After Ms. Hay left I empathized with Marc’s mother’s perspective and
realized that I had no say in my legal future.
I now know no defendant does.
Ms. Hay returned a week later and was ready for me to tell
her what happened. Thus nine days after
the homicide I told the public defense counsel all of part one of this
essay. I suspect she had been waiting
for the prosecution to investigate before she commanded her own
investigation. I see less than zero
tactical wisdom in letting the organs of state power selectively investigate
and develop the story they want to tell at leisure. Hay’s only comment to me was that the
homicide was not a first degree murder.
(Homicide is a general term for one person causing the death of another;
murder is a legal characterization of homicide.) She made a less reticent commentary to my
father, stating that there were defensible aspects of the case.

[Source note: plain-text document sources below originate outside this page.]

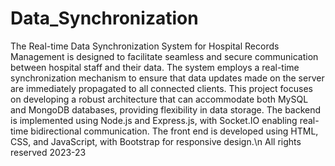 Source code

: # Data_Synchronization
 The Real-time Data Synchronization System for Hospital Records Management is designed to facilitate seamless and secure communication between hospital staff and their data. The system employs a real-time synchronization mechanism to ensure that data updates made on the server are immediately propagated to all connected clients. This project focuses on developing a robust architecture that can accommodate both MySQL and MongoDB databases, providing flexibility in data storage. The backend is implemented using Node.js and Express.js, with Socket.IO enabling real-time bidirectional communication. The front end is developed using HTML, CSS, and JavaScript, with Bootstrap for responsive design.\n
All rights reserved 2023-23
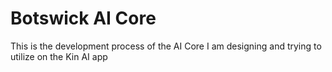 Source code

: # Botswick AI Core
This is the development process of the AI Core I am designing and trying to utilize on the Kin AI app

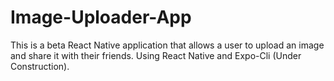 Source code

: # Image-Uploader-App
This is a beta React Native application that allows a user to upload an image and share it with their friends. Using React Native and Expo-Cli (Under Construction).
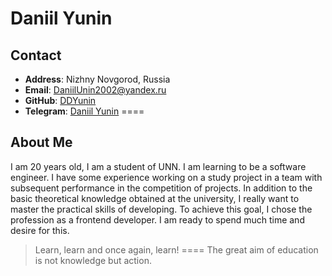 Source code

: # Daniil Yunin
## Contact
* **Address**: Nizhny Novgorod, Russia
* **Email**: DaniilUnin2002@yandex.ru
* **GitHub**: [DDYunin](https://github.com/DDYunin)
* **Telegram**: [Daniil Yunin](https://t.me/DDYunin)
====
## About Me
I am 20 years old, I am a student of UNN. I am learning to be a software engineer.
I have some experience working on a study project in a team with subsequent performance in the competition of projects.
In addition to the basic theoretical knowledge obtained at the university, I really want to master the practical skills of developing.
To achieve this goal, I chose the profession as a frontend developer. I am ready to spend much time and desire for this.
> Learn, learn and once again, learn!
====
> The great aim of education is not knowledge but action. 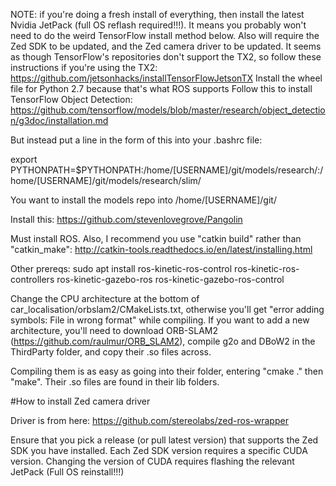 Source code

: NOTE: if you're doing a fresh install of everything, then install the latest Nvidia JetPack (full OS reflash required!!!). It means you probably won't need to do the weird TensorFlow install method below. Also will require the Zed SDK to be updated, and the Zed camera driver to be updated.
It seems as though TensorFlow's repositories don't support the TX2, so follow these instructions if you're using the TX2: https://github.com/jetsonhacks/installTensorFlowJetsonTX
Install the wheel file for Python 2.7 because that's what ROS supports
Follow this to install TensorFlow Object Detection: https://github.com/tensorflow/models/blob/master/research/object_detection/g3doc/installation.md

But instead put a line in the form of this into your .bashrc file:

export PYTHONPATH=$PYTHONPATH:/home/[USERNAME]/git/models/research/:/home/[USERNAME]/git/models/research/slim/


You want to install the models repo into /home/[USERNAME]/git/



Install this: https://github.com/stevenlovegrove/Pangolin


Must install ROS. Also, I recommend you use "catkin build" rather than "catkin_make": http://catkin-tools.readthedocs.io/en/latest/installing.html



Other prereqs:
sudo apt install ros-kinetic-ros-control ros-kinetic-ros-controllers ros-kinetic-gazebo-ros ros-kinetic-gazebo-ros-control 


Change the CPU architecture at the bottom of car_localisation/orbslam2/CMakeLists.txt, otherwise you'll get "error adding symbols: File in wrong format" while compiling. If you want to add a new architecture, you'll need to download ORB-SLAM2 (https://github.com/raulmur/ORB_SLAM2), compile g2o and DBoW2 in the ThirdParty folder, and copy their .so files across.


Compiling them is as easy as going into their folder, entering "cmake ." then "make". Their .so files are found in their lib folders.



#How to install Zed camera driver

Driver is from here: https://github.com/stereolabs/zed-ros-wrapper

Ensure that you pick a release (or pull latest version) that supports the Zed SDK you have installed. Each Zed SDK version requires a specific CUDA version. Changing the version of CUDA requires flashing the relevant JetPack (Full OS reinstall!!!)
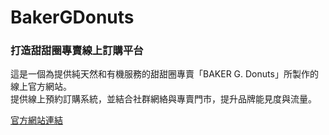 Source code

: # BakerGDonuts
<h3>打造甜甜圈專賣線上訂購平台</h3>
<p>這是一個為提供純天然和有機服務的甜甜圈專賣「BAKER G. Donuts」所製作的線上官方網站。<br/>
提供線上預約訂購系統，並結合社群網絡與專賣門市，提升品牌能見度與流量。</p>
<a href="https://crystal9ong.github.io/BakerGDonuts/">官方網站連結</a>
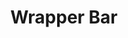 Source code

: ---
layout: page
title: Wrapper Bar
description: Wrap actual commands behind a progress bar.
order: 1
--- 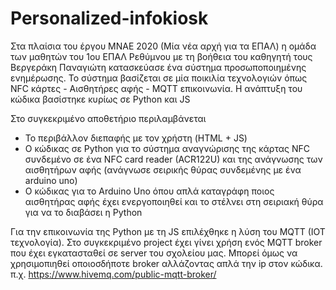 # Personalized-infokiosk
Στα πλαίσια του έργου ΜΝΑΕ 2020 (Μία νέα αρχή για τα ΕΠΑΛ) η ομάδα των μαθητών του 1ου ΕΠΑΛ Ρεθύμνου με τη βοήθεια του καθηγητή τους Βεργεράκη Παναγιώτη κατασκεύασε ένα σύστημα προσωποποιημένης ενημέρωσης.
Το σύστημα βασίζεται σε μία ποικιλία τεχνολογιών όπως NFC κάρτες - Αισθητήρες αφής - MQTT επικοινωνία. Η ανάπτυξη του κώδικα βασίστηκε κυρίως σε Python και JS

Στο συγκεκριμένο αποθετήριο περιλαμβάνεται 
- Το περιβάλλον διεπαφής με τον χρήστη (HTML + JS)
- Ο κώδικας σε Python για τo σύστημα αναγνώρισης της κάρτας NFC συνδεμένο σε ένα NFC card reader (ACR122U) και της ανάγνωσης των αισθητήρων αφής (ανάγνωσε σειρικής θύρας συνδεμένης με ένα arduino uno)
- Ο κώδικας για το Arduino Uno όπου απλά καταγράφη ποιος αισθητήρας αφής έχει ενεργοποιηθεί και το στέλνει στη σειριακή θύρα για να το διαβάσει η Python

Για την επικοινωνία της Python με τη JS επιλέχθηκε η λύση του MQTT (IOT τεχνολογία). Στο συγκεκριμένο project έχει γίνει χρήση ενός MQTT broker που έχει εγκατασταθεί σε server του σχολείου μας. Μπορεί όμως να χρησιμοπιηθεί οποιοσδήποτε broker αλλάζοντας απλά την ip στον κώδικα. π.χ. https://www.hivemq.com/public-mqtt-broker/
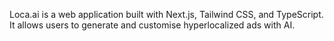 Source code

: Loca.ai is a web application built with Next.js, Tailwind CSS, and TypeScript. It allows users to generate and customise hyperlocalized ads with AI. 
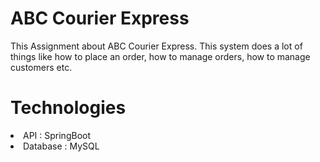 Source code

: # ABC Courier Express

This Assignment about ABC Courier Express. This system does a lot of things like how to place an order, how to manage
orders, how to manage customers etc.

# Technologies

<li>API : SpringBoot </li>
<li>Database : MySQL </li>


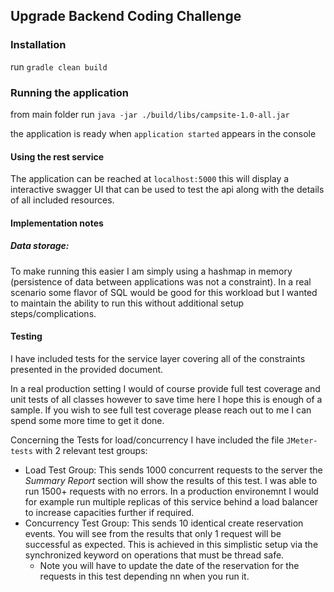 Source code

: ## Upgrade Backend Coding Challenge

### Installation

run `gradle clean build`

### Running the application

from main folder run `java -jar ./build/libs/campsite-1.0-all.jar`

the application is ready when `application started` appears in the console

#### Using the rest service

The application can be reached at `localhost:5000` this will display a interactive swagger UI that can be used to test the api along with the details of all included resources.

#### Implementation notes

##### Data storage:
To make running this easier I am simply using a hashmap in memory (persistence of data between applications was not a constraint). In a real scenario some flavor of SQL would be good for this workload but I wanted to maintain the ability to run this without additional setup steps/complications.

#### Testing

I have included tests for the service layer covering all of the constraints presented in the provided document.

In a real production setting I would of course provide full test coverage and unit tests of all classes however to save time here I hope this is enough of a sample. If you wish to see full test coverage please reach out to me I can spend some more time to get it done.

Concerning the Tests for load/concurrency I have included the file `JMeter-tests` with 2 relevant test groups:

- Load Test Group: This sends 1000 concurrent requests to the server the *Summary Report* section will show the results of this test. I was able to run 1500+ requests with no errors. In a production environemnt I would for example run multiple replicas of this service behind a load balancer to increase capacities further if required.
- Concurrency Test Group: This sends 10 identical create reservation events. You will see from the results that only 1 request will be successful as expected. This is achieved in this simplistic setup via the synchronized keyword on operations that must be thread safe. 
   - Note you will have to update the date of the reservation for the requests in this test depending nn when you run it. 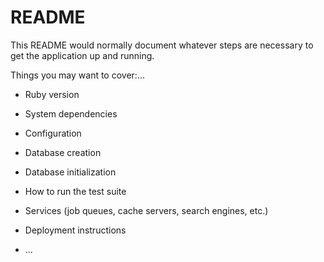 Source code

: # README

This README would normally document whatever steps are necessary to get the
application up and running.

Things you may want to cover:...

* Ruby version

* System dependencies

* Configuration

* Database creation

* Database initialization

* How to run the test suite

* Services (job queues, cache servers, search engines, etc.)

* Deployment instructions

* ...
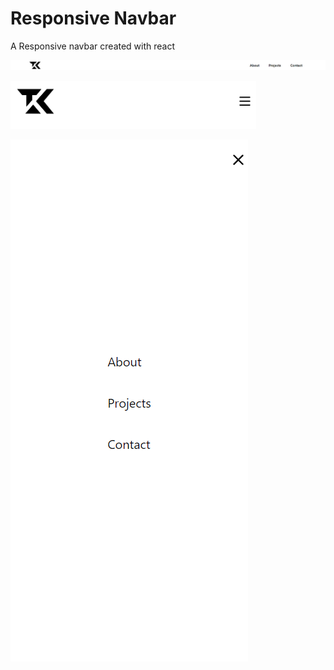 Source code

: # Responsive Navbar

A Responsive navbar created with react

![Descripción de la imagen](./public/assets/navbar.png)

![Descripción de la imagen](./public/assets/navbar2.png)

![Descripción de la imagen](./public/assets/navbarmenu.png)
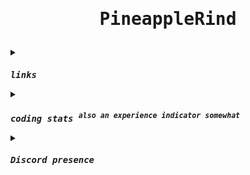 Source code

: <center><h1><pre align="center">PineappleRind</pre></h1></center>

<details>
  <summary><code><h3><i>links</h3></i></code></summary>
  <a href="https://pineapplerind.xyz">my website</a>
</details>

<details>
  <summary><code><h3><i>coding stats <sup>also an experience indicator somewhat</sup></h3></i></code></summary>
  <a href="https://wakatime.com/@c19b4305-9066-4f18-ad61-4fb42152afd5"><img src="https://wakatime.com/badge/user/c19b4305-9066-4f18-ad61-4fb42152afd5.svg" alt="Total time coded since Nov 2 2020" /></a><br>
  <img alt="PineappleRind's wakatime stats" src="https://github-readme-stats.vercel.app/api/wakatime?username=pineapplerind&theme=tokyonight&layout=compact">
</details>

<details>
  <summary><code><h3><i>Discord presence</h3></i></code></summary>
  <a href="https://discord.com/users/700755958699261973">
    <img alt="Discord Presence" src="https://lanyard.cnrad.dev/api/700755958699261973">
  </a>
</details>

This was the party line until the grand deception at the
sentencing eight months later. There was
a preliminary hearing at which I caught the first whiff of the state’s
scam. A perfectly foul bitch named
Jolene Blair, the prosecutor on my case, made assertions that I had an
altercation with Marc, acquired a gun and exterminated him with malice, intent,
forethought and everything short of a sketch and published manifesto. A preliminary hearing is perfunctory and has
a threshold of evidence will below the standard for trial. It is only to determine if a crime was
committed and there exists sufficient evidence to go to trial.
I faithfully believed fabrication and abject conjecture, -
this dramatic drivel generated for the theater of a perfunctory hearing, - were
not substantive. That is, they were
without merit, without evidentiary foundation, and not admissible. Well…as I stated earlier; in the theater of
the U.S.
courtrooms the facts of a case are the prosecutor’s story to tell.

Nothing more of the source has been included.